Paskalov duplicated virtually the entire Mamadjanov operation, including the use of social security numbers of dead people to set up business bank accounts at five different Florida banks. Within a short period of performing a wire transfer from the victims' bank accounts to his own, he would then travel to several branches, withdrawing a portion of the transferred money at each one.
In an apparent attempt at cleverness, Paskalov withdrew money from the accounts in odd quantities. For example, on April 3, 2006, he went to five separate branches of Colonial Bank and had cashier's checks drawn in the amounts of $3983.99, $2992.88, $3303.68, $4992.03, and $4406.68.
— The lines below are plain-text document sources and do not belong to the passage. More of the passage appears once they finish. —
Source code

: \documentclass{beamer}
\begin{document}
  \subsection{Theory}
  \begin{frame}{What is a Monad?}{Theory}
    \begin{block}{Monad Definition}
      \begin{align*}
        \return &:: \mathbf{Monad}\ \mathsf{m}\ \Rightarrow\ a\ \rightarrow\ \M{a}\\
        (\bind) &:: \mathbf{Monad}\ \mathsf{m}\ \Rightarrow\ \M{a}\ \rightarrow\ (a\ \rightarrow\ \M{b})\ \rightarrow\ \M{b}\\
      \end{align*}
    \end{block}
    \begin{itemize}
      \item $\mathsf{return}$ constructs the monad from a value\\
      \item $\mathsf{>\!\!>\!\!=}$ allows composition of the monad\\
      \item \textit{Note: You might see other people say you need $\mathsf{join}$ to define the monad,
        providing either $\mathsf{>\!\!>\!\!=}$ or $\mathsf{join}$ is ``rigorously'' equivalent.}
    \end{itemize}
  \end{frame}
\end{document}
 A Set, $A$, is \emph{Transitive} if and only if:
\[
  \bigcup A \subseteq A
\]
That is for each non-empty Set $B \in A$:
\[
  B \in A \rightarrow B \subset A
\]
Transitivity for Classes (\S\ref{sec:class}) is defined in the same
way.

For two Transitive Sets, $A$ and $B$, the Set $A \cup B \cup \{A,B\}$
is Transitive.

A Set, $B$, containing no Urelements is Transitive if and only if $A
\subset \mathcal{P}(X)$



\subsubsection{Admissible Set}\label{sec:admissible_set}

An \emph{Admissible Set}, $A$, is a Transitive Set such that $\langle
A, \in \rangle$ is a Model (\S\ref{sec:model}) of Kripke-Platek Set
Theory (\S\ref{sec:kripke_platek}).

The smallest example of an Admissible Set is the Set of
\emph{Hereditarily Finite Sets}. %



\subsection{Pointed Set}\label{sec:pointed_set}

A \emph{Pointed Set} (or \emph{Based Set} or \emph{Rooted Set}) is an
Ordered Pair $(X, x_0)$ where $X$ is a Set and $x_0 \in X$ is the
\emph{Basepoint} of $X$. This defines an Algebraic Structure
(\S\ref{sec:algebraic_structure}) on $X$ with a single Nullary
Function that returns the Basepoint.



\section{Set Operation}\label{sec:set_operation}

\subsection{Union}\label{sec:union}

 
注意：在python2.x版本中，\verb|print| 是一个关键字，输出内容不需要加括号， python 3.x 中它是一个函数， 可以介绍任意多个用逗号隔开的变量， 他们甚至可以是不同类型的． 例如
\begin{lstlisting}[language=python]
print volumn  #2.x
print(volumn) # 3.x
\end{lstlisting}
The subterfuge didn’t work. Paskalov was caught and can reminisce with his friend in federal prison for the next two years.
The Perp: Jason Downey
Convicted of: operating an IRC-based botnet that caused numerous distributed denial-of-service attacks
Sentenced: on Oct. 23, 2007 to 1 year in prison, followed by probation, restitution, and community service
Downey, the 24-year-old so-called Kentucky Botmaster, operated two IRC networks -- Rizon.net and Yotta-byte.net -- used by himself and other bot-herders as a command-and-control system for a network of bots used to engage in DDoS attacks against other IRC networks. Using the online pseudonym Nessun, he was accused of complicity in a series of attacks dating back to May 2004.
In a news post on IRC-junkie.org dated May 22, 2004, a message written by the operators of IRCHighway, a rival IRC network, said in part "we have acquired quite solid proofs that the group of individuals that is conducting these activities is at least partly composed of top ranking Rizon Network staff members, including pdi and, Rizon's CEO, Nessun.”
Downey's reply to that post implied that, while he was sorry for the trouble, he was unable to police the 35,000 users of his network. At the time, he wrote "yes I do own about 30 domains whois them all you wish but that does not mean that 1 I control 100% of everything on them and 2 that a whois of them doesn't prove I DOSed anything."
But the U.S. Attorney prosecuting the case thought otherwise, alleging in court filings that Downey was personally responsible for the attacks that originated from a botnet of roughly 6,000 infected computers he controlled over his network.
The Perp: Ryan Brett Goldstein
Indicted for: Conspiring to spread a malicious botnet, causing damage to a university server
Indictment date: Nov. 1, 2007
As in the case of Greg King, Ryan Goldstein may have been motivated by a desire for revenge when he collaborated with a notorious creator of botnet software, with whom he helped spread the network to the Penn State campus where Goldstein is a bioengineering major.